====== EXTRACTED INFORMATION ======

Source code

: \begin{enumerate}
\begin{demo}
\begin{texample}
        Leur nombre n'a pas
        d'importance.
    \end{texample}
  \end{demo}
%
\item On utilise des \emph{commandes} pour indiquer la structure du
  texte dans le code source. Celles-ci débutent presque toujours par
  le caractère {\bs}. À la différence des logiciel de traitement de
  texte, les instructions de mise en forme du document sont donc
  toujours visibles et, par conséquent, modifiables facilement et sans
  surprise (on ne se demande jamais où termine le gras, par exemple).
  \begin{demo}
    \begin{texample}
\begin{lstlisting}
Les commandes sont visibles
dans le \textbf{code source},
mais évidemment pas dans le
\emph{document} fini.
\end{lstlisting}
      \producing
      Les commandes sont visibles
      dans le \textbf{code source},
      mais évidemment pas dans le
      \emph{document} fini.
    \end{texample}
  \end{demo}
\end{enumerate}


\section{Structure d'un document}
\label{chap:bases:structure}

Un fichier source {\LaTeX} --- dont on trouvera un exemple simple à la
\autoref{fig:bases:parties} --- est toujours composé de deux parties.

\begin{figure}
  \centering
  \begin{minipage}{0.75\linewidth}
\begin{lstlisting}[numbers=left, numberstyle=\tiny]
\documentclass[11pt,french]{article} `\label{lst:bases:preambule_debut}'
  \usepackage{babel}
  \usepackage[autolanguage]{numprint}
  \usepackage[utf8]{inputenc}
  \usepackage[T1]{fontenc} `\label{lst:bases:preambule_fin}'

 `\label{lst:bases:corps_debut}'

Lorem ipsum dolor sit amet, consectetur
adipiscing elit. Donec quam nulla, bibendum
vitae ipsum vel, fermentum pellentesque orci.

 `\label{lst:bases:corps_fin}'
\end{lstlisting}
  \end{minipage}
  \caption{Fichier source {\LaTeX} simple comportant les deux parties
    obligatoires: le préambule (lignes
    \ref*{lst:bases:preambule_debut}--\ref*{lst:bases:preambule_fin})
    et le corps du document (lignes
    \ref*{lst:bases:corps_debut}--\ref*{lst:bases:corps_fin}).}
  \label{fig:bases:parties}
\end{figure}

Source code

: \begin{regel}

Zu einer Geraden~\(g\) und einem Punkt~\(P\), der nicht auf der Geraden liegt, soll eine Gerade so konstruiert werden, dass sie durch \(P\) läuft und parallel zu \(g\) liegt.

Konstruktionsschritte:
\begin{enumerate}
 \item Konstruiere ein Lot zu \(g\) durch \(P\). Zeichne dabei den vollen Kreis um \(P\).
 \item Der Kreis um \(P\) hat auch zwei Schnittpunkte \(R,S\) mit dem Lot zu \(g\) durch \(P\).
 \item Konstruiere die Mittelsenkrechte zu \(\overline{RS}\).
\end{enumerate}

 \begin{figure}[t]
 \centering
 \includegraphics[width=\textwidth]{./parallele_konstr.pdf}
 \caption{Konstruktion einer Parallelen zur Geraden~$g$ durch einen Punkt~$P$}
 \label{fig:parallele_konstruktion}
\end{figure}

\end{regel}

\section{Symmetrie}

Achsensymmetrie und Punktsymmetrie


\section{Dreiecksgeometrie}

======

*WHAT YOU ARE ASKED TO DO*: If a line in the records above holds the string "code", copy it.

*TASK ANSWER*:
Source code
  texte dans le code source. Celles-ci débutent presque toujours par
dans le \textbf{code source},
      dans le \textbf{code source},
Source code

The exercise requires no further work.